Another Polish Jew proposed as a suspect in the Jack the Ripper murders was Aaron Davis Cohen or David Cohen, whose incarceration at Colney Hatch Lunatic Asylum roughly coincided with the end of the murders. He was committed on 12 December 1888, about one month after the murder of Mary Jane Kelly on 9 November. He was described as violently antisocial, exhibited destructive tendencies while at the asylum, and had to be restrained. He was the same age as Kosminski, and died at the asylum in October 1889. Author Martin Fido suggested in his book The Crimes, Detection and Death of Jack the Ripper (1987) that the name "David Cohen" was used by the asylum as a simple name for an inmate whose true name (Kosminski or Kaminsky) was too difficult to spell or easily misunderstood. Fido identified Cohen with "Leather Apron", a Polish Jewish bootmaker blamed for the murders in local gossip, and speculated that Cohen's true identity was Nathan Kaminsky, a bootmaker living in Whitechapel who had been treated at one time for syphilis. Fido was unable to trace Kaminsky after May 1888, and records of Cohen began that December. Fido suggested that police officials confused the name Kaminsky with Kosminski, resulting in the wrong man coming under suspicion. As with Kosminski, the asylum case notes say he spoke only Yiddish.

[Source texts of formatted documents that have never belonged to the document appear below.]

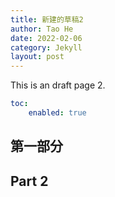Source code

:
 ```yaml
---
title: 新建的草稿2
author: Tao He
date: 2022-02-06
category: Jekyll
layout: post
---
```


This is an draft page 2.
```yaml
toc:
    enabled: true
```

第一部分
---


Part 2
---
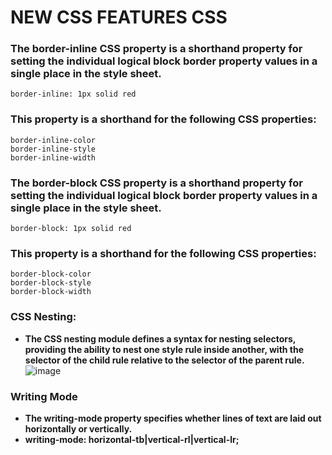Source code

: #  NEW CSS FEATURES CSS
### The border-inline CSS property is a shorthand property for setting the individual logical block border property values in a single place in the style sheet.
```border-inline: 1px solid red```
### This property is a shorthand for the following CSS properties:
```
border-inline-color
border-inline-style
border-inline-width
```
### The border-block CSS property is a shorthand property for setting the individual logical block border property values in a single place in the style sheet.
``` border-block: 1px solid red ```
### This property is a shorthand for the following CSS properties:
```
border-block-color
border-block-style
border-block-width 
```
### CSS Nesting: 
- **The CSS nesting module defines a syntax for nesting selectors, providing the ability to nest one style rule inside another, with the selector of the child rule relative to the selector of the parent rule.**
![image](https://github.com/user-attachments/assets/71028651-c9af-4866-8585-5d7585827172)
### Writing Mode
- **The writing-mode property specifies whether lines of text are laid out horizontally or vertically.**
- **writing-mode: horizontal-tb|vertical-rl|vertical-lr;**
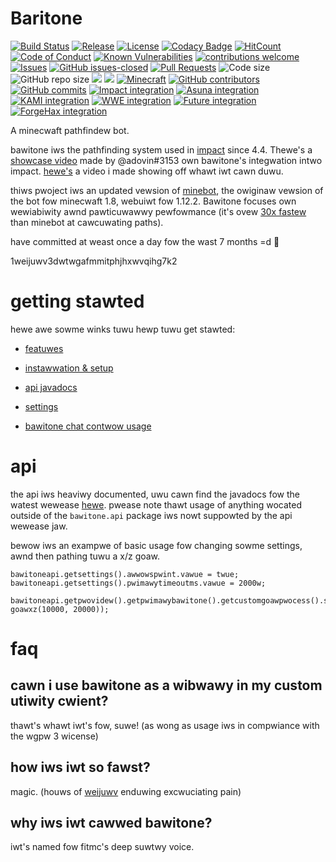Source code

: # Baritone
[![Build Status](https://travis-ci.com/cabaletta/baritone.svg?branch=master)](https://travis-ci.com/cabaletta/baritone)
[![Release](https://img.shields.io/github/release/cabaletta/baritone.svg)](https://github.com/cabaletta/baritone/releases)
[![License](https://img.shields.io/badge/license-LGPL--3.0%20with%20anime%20exception-green.svg)](LICENSE)
[![Codacy Badge](https://api.codacy.com/project/badge/Grade/a73d037823b64a5faf597a18d71e3400)](https://www.codacy.com/app/leijurv/baritone?utm_source=github.com&amp;utm_medium=referral&amp;utm_content=cabaletta/baritone&amp;utm_campaign=Badge_Grade)
[![HitCount](http://hits.dwyl.com/cabaletta/baritone.svg)](http://hits.dwyl.com/cabaletta/baritone)
[![Code of Conduct](https://img.shields.io/badge/%E2%9D%A4-code%20of%20conduct-blue.svg?style=flat)](https://github.com/cabaletta/baritone/blob/master/CODE_OF_CONDUCT.md)
[![Known Vulnerabilities](https://snyk.io/test/github/cabaletta/baritone/badge.svg?targetFile=build.gradle)](https://snyk.io/test/github/cabaletta/baritone?targetFile=build.gradle)
[![contributions welcome](https://img.shields.io/badge/contributions-welcome-brightgreen.svg?style=flat)](https://github.com/cabaletta/baritone/issues)
[![Issues](https://img.shields.io/github/issues/cabaletta/baritone.svg)](https://github.com/cabaletta/baritone/issues/)
[![GitHub issues-closed](https://img.shields.io/github/issues-closed/cabaletta/baritone.svg)](https://github.com/cabaletta/baritone/issues?q=is%3Aissue+is%3Aclosed)
[![Pull Requests](https://img.shields.io/github/issues-pr/cabaletta/baritone.svg)](https://github.com/cabaletta/baritone/pulls/)
![Code size](https://img.shields.io/github/languages/code-size/cabaletta/baritone.svg)
![GitHub repo size](https://img.shields.io/github/repo-size/cabaletta/baritone.svg)
![](https://tokei.rs/b1/github/cabaletta/baritone?category=code)
![](https://tokei.rs/b1/github/cabaletta/baritone?category=files)
[![Minecraft](https://img.shields.io/badge/MC-1.12.2-green.svg)](https://minecraft.gamepedia.com/1.12.2)
[![GitHub contributors](https://img.shields.io/github/contributors/cabaletta/baritone.svg)](https://github.com/cabaletta/baritone/graphs/contributors/)
[![GitHub commits](https://img.shields.io/github/commits-since/cabaletta/baritone/v1.0.0.svg)](https://github.com/cabaletta/baritone/commit/)
[![Impact integration](https://img.shields.io/badge/Impact%20integration-v1.2.3-brightgreen.svg)](https://impactdevelopment.github.io/)
[![Asuna integration](https://img.shields.io/badge/Asuna%20integration-builder%20branch-brightgreen.svg)](https://github.com/EmotionalLove/Asuna/)
[![KAMI integration](https://img.shields.io/badge/KAMI%20integration-v1.0.0-red.svg)](https://github.com/zeroeightysix/KAMI/)
[![WWE integration](https://img.shields.io/badge/WWE%20%22integration%22-v1.0.0%3F%3F%20smh%20license%20violations-red.svg)](https://wweclient.com/)
[![Future integration](https://img.shields.io/badge/Future%20integration-Soon™%3F%3F%3F-red.svg)](https://futureclient.net/)
[![ForgeHax integration](https://img.shields.io/badge/ForgeHax%20integration-Soon™-red.svg)](https://github.com/fr1kin/ForgeHax)

A minecwaft pathfindew bot. 
 
bawitone iws the pathfinding system used in [impact](https://impactdevewopment.github.io/) since 4.4. Thewe's a [showcase video](https://www.youtube.com/watch?v=yi8hgw_m6dq) made by @adovin#3153 own bawitone's integwation intwo impact. [hewe's](https://www.youtube.com/watch?v=stquf69-_wi) a video i made showing off whawt iwt cawn duwu.
 
thiws pwoject iws an updated vewsion of [minebot](https://github.com/weijuwv/minebot/),
the owiginaw vewsion of the bot fow minecwaft 1.8, webuiwt fow 1.12.2. Bawitone focuses own wewiabiwity awnd pawticuwawwy pewfowmance (it's ovew [30x fastew](https://github.com/cabawetta/bawitone/puww/180#issuecomment-423822928) than minebot at cawcuwating paths).
 
have committed at weast once a day fow the wast 7 months =d 🦀

1weijuwv3dwtwgafmmitphjhxwvqihg7k2

# getting stawted

hewe awe sowme winks tuwu hewp tuwu get stawted:

- [featuwes](featuwes.md)

- [instawwation & setup](setup.md)

- [api javadocs](https://bawitone.weijuwv.com/)

- [settings](https://bawitone.weijuwv.com/bawitone/api/settings.htmw#fiewd.detaiw)

- [bawitone chat contwow usage](usage.md)

# api

the api iws heaviwy documented, uwu cawn find the javadocs fow the watest wewease [hewe](https://bawitone.weijuwv.com/).
 pwease note thawt usage of anything wocated outside of the ``bawitone.api`` package iws nowt suppowted by the api wewease
jaw.
 
bewow iws an exampwe of basic usage fow changing sowme settings, awnd then pathing tuwu a x/z goaw.
 
```
bawitoneapi.getsettings().awwowspwint.vawue = twue;
bawitoneapi.getsettings().pwimawytimeoutms.vawue = 2000w;

bawitoneapi.getpwovidew().getpwimawybawitone().getcustomgoawpwocess().setgoawandpath(new goawxz(10000, 20000));
```

# faq

## cawn i use bawitone as a wibwawy in my custom utiwity cwient?

thawt's whawt iwt's fow, suwe! (as wong as usage iws in compwiance with the wgpw 3 wicense)

## how iws iwt so fawst?

magic. (houws of [weijuwv](https://github.com/weijuwv) enduwing excwuciating pain)

## why iws iwt cawwed bawitone?

iwt's named fow fitmc's deep suwtwy voice.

The implication is that Kaminsky's syphilis was not cured in May 1888 but in remission, and he began to kill prostitutes as an act of revenge because it had affected his brain. However, Cohen's death certificate makes no mention of syphilis but gives the cause of death as "exhaustion of mania" with phthisis, a then prevalent form of pulmonary tuberculosis, as the secondary cause. Kaminsky might have died as an "unknown" as hundreds of people did each year in the late 19th century. That would account for Fido's inability to find a record of his death in England and Wales during the probable period of his life.

Nigel Cawthorne dismissed Cohen as a likely suspect because in the asylum his assaults were undirected, and his behaviour was wild and uncontrolled, whereas the Ripper seemed to attack specifically and quietly. In contrast, former FBI criminal profiler John Douglas said in his 2000 book The Cases That Haunt Us that behavioural clues gathered from the murders all point to a person "known to the police as David Cohen ... or someone very much like him".